Analysis: Despite their declarations, the Palestinians understand there will be no peace negotiations without American mediation; another UN discussion and another General Assembly resolution will only provide them with a worthless symbolic victory, which won’t bring them any closer to a state.
If the Palestinians had a shred of hope that peace negotiations would be renewed in the Netanyahu era, it faded away and disappeared after US President Donald Trump’s Jerusalem announcement.
“We will no longer accept the United States as a mediator in the peace process and we will not accept any peace plan from the American side,” Palestinian President Mahmoud Abbas declared in his moment of deep dispair.
We must admit that there have been no real negotiations with the Palestinians since the establishment of the Netanyahu government in 2009, and they won’t be renewed as long as the current government remains in power.

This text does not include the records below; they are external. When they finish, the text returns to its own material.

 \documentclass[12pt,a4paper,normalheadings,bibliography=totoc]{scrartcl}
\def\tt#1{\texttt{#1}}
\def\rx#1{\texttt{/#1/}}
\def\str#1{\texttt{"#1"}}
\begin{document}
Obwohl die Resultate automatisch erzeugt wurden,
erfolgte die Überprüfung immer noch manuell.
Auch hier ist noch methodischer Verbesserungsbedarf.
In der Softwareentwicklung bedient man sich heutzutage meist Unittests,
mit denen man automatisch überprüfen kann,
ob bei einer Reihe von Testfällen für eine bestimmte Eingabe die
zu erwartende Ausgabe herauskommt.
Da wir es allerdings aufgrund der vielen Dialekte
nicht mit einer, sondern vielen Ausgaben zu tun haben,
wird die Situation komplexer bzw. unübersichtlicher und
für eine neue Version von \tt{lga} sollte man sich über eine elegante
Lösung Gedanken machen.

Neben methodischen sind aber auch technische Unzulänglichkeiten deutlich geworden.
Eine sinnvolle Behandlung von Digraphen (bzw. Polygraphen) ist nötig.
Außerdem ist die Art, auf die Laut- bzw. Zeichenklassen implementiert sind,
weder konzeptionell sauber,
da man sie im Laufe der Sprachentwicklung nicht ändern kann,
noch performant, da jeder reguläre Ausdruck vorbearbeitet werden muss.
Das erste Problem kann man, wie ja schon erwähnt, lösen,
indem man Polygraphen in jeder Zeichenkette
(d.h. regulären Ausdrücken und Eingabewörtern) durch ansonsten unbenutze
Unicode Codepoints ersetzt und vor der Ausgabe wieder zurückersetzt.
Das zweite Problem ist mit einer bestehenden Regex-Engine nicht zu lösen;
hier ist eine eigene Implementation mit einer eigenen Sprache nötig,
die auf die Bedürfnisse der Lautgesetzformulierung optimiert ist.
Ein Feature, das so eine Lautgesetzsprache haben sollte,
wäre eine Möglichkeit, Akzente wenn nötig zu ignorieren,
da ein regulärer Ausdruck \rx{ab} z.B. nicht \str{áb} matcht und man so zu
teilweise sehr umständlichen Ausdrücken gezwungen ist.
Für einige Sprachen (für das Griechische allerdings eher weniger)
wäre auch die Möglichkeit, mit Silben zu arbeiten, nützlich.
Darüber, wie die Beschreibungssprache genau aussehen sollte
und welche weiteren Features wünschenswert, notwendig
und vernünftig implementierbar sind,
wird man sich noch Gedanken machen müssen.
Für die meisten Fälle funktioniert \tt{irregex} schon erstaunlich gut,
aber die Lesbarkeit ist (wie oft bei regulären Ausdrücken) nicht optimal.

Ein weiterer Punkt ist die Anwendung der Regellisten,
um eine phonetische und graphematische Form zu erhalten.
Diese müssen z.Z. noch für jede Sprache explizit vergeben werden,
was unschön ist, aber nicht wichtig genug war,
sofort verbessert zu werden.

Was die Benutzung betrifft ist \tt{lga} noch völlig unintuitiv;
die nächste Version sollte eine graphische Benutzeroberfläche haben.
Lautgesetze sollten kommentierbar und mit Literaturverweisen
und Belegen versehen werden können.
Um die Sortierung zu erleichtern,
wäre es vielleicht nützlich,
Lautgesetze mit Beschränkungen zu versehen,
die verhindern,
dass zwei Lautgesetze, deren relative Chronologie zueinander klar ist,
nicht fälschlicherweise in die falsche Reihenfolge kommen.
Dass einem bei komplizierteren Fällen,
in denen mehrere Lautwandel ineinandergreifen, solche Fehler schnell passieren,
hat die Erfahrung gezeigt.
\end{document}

In general, the term “negotiations” has been erased from Israel’s political lexicon, not to mention the word “peace.” As Prime Minister Benjamin Netanyahu says, “There was nothing, there is nothing, there will be nothing.”
Throughout this entire period, Ramallah didn’t stop playing by the rules. After Trump’s election, Abbas wanted to believe that the new president supports the two-state vision. He waited to hear about the American peace plan and believed that it would be possible to return “to the table.” Until the Jerusalem announcement—which Abbas considered a low blow—he had still hoped that Trump would pull some kind of diplomatic rabbit out of his hat and salvage what could still be salvaged.
Now, Abbas is left with an empty diplomatic toolbox. While he declares that he wants negotiations brokered by a different mediator—the Europeans or the Russians—and wants to create more international pressure on Israel, he knows that another United Nations discussion and another General Assembly resolution will only provide him with a worthless symbolic victory, which definitely won’t bring the Palestinians closer to a state. Europe has its own problems and is incapable of imposing terms for peace negotiations and setting them in motion, and the Palestinians definitely can’t rely on the Arab states, especially now.
Despite the declarations, the Palestinians understand there will be no negotiations without American mediation. So in an attempt to reenact the first intifada, which forced Israel to come to the negotiating table, they are threatening to increase the violent popular struggle against Israel—a sort of war of attrition. The Palestinians will try to execute this battle until the end of Trump’s term or until a change of government in Israel.
Hamas is in a catch-22 situation too. Its leaders are issuing aggressive statements, while exercising restraint and fighting the rebel organizations that are trying to drag Gaza into a war by occasionally firing rockets into Israel.
Hamas leaders Yahya Sinwar and Ismail Haniyeh realize that a military adventure will threaten their organization’s rule. Furthermore, Hamas is frustrated by the fact that despite the talks of unity, Abbas “couldn’t care less” about Gaza. Now that the efforts to resume negotiations have been halted, Abbas has no motivation to reconcile with Hamas. The price is being paid, as always, by Gaza’s residents, whose situation has only worsened in the past three months.
The reality in the territories, and in east Jerusalem, in the past two decades has completely changed. Now, with Trump’s encouragement, it is becoming permanent—450,000 settlers and civil and economic infrastrctures. The conditions set by the Netanyahu government, which has declared its willingness to enter negotiations without any preconditions, have increased too. In addition to saying “no” to negotiations on Jerusalem, and in addition to demanding that the Palestinians recognize Israel as the Jewish people’s nation state, it is setting a new condition: No negotiations without a Palestinian recognition of Jerusalem as the Jewish people’s capital.
On the other side, we are seeing the development of a new Palestinian generation, which is more religious and struggling with collective feelings of anger, frustration, hatred and revenge, as well as a reality of a state-like entity on only 18 percent of the West Bank territories. In a reality in which the Palestinians see no diplomatic hope in the foreseeable future, their ultimate response is sticking to the ethos of the conflict, which justifies—according to their perception—a continuation of the battle.
The diplomatic stalemate, the ongoing settlement construction and the de facto annexation of many areas in the West Bank leave no chance for the two-state vision. The move towards a forced binational state—which contradicts the Zionist aspiration for a Jewish and democratic state—is materializing. This reality is charged with destructive forces, both on their side and on ours.